Background: Parallel and cross-over design are two possible designs for randomized control trials assessing the blood pressure (BP) lowering effect of antihypertensive drugs. Each design has strengths and limitations. Both study designs are valid scientific tools to measure the real effect of these interventions. One would expect the effect estimate from parallel studies to be similar to that from cross-over studies.

We conducted four systematic reviews on the BP lowering efficacy of beta-blockers. Both parallel and cross-over studies were included in our review so it was possible for us to conduct an indirect comparison of the two types of designs.

Method: We compared the BP lowering efficacy from parallel and cross-over studies within the same subclass of beta-blockers. The data were synthesized using RevMan 5.2 and the mean estimates from the two designs were compared using Student’s t tests.

Results: The analysis included 97 trials that examined the BP lowering efficacy of 20 different beta-blockers.

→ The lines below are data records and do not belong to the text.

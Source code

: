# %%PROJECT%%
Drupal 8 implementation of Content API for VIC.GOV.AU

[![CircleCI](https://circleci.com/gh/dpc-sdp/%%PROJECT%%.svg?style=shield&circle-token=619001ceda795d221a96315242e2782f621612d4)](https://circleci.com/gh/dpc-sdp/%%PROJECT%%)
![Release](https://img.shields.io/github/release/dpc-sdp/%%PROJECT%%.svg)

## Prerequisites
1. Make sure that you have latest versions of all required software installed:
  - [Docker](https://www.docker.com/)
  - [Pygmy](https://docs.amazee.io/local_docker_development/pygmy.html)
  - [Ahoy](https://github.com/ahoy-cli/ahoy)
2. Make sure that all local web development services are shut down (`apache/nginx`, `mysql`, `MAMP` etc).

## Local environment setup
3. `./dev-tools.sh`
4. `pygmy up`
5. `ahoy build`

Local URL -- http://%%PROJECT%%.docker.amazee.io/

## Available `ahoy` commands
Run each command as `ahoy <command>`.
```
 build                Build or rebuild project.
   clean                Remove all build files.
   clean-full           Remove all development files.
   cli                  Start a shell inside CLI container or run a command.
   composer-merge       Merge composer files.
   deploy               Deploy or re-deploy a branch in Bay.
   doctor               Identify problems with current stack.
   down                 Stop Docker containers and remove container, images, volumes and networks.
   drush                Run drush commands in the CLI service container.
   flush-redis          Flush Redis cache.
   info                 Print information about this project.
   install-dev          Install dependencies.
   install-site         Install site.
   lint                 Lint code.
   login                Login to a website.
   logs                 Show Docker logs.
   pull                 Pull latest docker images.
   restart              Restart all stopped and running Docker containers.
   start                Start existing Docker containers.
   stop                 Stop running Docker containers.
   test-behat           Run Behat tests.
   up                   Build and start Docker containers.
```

To be included the studies had to be randomized, double-blind, placebo-controlled trials in primary hypertensive patients taking fixed dose beta-blockers for 3 to 12 weeks.

The BP lowering estimates (systolic/diastolic) from cross-over trials exceeded those from parallel trials for all subclasses: nonselective beta-blockers -12/-9 mmHg vs -5/-4 mmHg, alpha and beta receptor blockers -11/-7 mmHg vs -4/-3 mmHg, partial agonists -9/-5 mmHg vs -7/-3 mmHg and beta-1 selective blockers, -13/-11 mmHg vs -7/-6 mmHg. The overall weighted mean was -13/-9 mmHg and -7/-5 mmHg respectively. All the comparisons were statistically significant except for the partial agonists.

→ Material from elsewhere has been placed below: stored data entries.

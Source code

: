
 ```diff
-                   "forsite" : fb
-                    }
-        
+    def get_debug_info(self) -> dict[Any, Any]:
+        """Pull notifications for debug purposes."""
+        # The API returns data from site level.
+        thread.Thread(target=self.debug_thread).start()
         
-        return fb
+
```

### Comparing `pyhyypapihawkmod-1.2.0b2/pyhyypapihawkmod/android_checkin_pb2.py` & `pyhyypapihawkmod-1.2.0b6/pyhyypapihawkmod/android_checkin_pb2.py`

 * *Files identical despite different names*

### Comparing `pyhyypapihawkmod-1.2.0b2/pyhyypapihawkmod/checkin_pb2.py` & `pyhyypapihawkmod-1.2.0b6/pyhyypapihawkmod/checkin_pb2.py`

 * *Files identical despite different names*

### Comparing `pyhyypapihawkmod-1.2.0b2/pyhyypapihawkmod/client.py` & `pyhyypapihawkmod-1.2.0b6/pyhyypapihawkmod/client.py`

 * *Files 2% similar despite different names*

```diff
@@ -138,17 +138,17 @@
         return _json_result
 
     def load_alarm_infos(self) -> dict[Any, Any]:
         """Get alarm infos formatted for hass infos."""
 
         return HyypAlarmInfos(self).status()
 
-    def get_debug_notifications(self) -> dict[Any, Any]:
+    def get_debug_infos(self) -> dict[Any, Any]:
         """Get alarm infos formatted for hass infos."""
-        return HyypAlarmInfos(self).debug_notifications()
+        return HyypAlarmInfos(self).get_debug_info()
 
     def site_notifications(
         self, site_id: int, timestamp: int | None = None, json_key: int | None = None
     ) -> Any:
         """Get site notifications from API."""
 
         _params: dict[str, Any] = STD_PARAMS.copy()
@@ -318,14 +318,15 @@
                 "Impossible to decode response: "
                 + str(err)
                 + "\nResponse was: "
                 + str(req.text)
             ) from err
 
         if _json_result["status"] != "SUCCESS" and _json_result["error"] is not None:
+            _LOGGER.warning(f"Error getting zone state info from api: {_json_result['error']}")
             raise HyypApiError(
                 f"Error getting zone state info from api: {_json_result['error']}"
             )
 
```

Conclusion: The findings suggest that the BP lowering effect of beta-blockers is greater by 6/4 mmHg in cross-over trials than parallel trials. This cannot be a real effect and creates a serious dilemma for reviewers who are pooling results from cross-over and parallel trials. In this case we suspect that the estimate from the parallel trials is closer to the real effect. These findings need to be replicated in other reviews. It is possible that results from cross-over trials are not reliable.